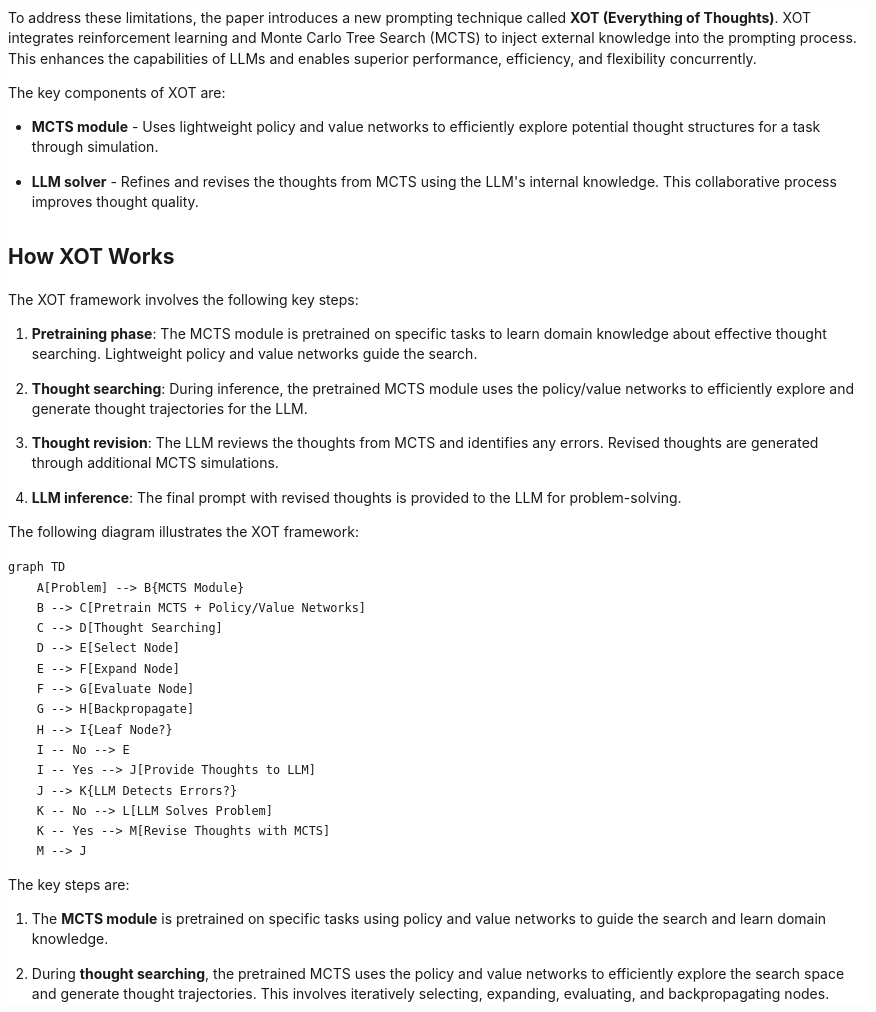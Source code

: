 To address these limitations, the paper introduces a new prompting technique called **XOT (Everything of Thoughts)**. XOT integrates reinforcement learning and Monte Carlo Tree Search (MCTS) to inject external knowledge into the prompting process. This enhances the capabilities of LLMs and enables superior performance, efficiency, and flexibility concurrently.

The key components of XOT are:

- **MCTS module** - Uses lightweight policy and value networks to efficiently explore potential thought structures for a task through simulation.

- **LLM solver** - Refines and revises the thoughts from MCTS using the LLM's internal knowledge. This collaborative process improves thought quality.

## How XOT Works

The XOT framework involves the following key steps:

1. **Pretraining phase**: The MCTS module is pretrained on specific tasks to learn domain knowledge about effective thought searching. Lightweight policy and value networks guide the search.

2. **Thought searching**: During inference, the pretrained MCTS module uses the policy/value networks to efficiently explore and generate thought trajectories for the LLM.

3. **Thought revision**: The LLM reviews the thoughts from MCTS and identifies any errors. Revised thoughts are generated through additional MCTS simulations. 

4. **LLM inference**: The final prompt with revised thoughts is provided to the LLM for problem-solving.

The following diagram illustrates the XOT framework:

```mermaid
graph TD
    A[Problem] --> B{MCTS Module}
    B --> C[Pretrain MCTS + Policy/Value Networks]
    C --> D[Thought Searching]
    D --> E[Select Node]
    E --> F[Expand Node]
    F --> G[Evaluate Node]
    G --> H[Backpropagate]
    H --> I{Leaf Node?}
    I -- No --> E
    I -- Yes --> J[Provide Thoughts to LLM]
    J --> K{LLM Detects Errors?}
    K -- No --> L[LLM Solves Problem]
    K -- Yes --> M[Revise Thoughts with MCTS]
    M --> J
```


The key steps are:

1. The **MCTS module** is pretrained on specific tasks using policy and value networks to guide the search and learn domain knowledge.

2. During **thought searching**, the pretrained MCTS uses the policy and value networks to efficiently explore the search space and generate thought trajectories. This involves iteratively selecting, expanding, evaluating, and backpropagating nodes.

..........

■ TASK PROMPT:
There is a line with "The following diagram" and a line with "1. The **MCTS" above. Copy exactly those two lines and all lines between them, with nothing else.

■ WRITTEN SOLUTION:
The following diagram illustrates the XOT framework:

```mermaid
graph TD
    A[Problem] --> B{MCTS Module}
    B --> C[Pretrain MCTS + Policy/Value Networks]
    C --> D[Thought Searching]
    D --> E[Select Node]
    E --> F[Expand Node]
    F --> G[Evaluate Node]
    G --> H[Backpropagate]
    H --> I{Leaf Node?}
    I -- No --> E
    I -- Yes --> J[Provide Thoughts to LLM]
    J --> K{LLM Detects Errors?}
    K -- No --> L[LLM Solves Problem]
    K -- Yes --> M[Revise Thoughts with MCTS]
    M --> J
```


The key steps are:

1. The **MCTS module** is pretrained on specific tasks using policy and value networks to guide the search and learn domain knowledge.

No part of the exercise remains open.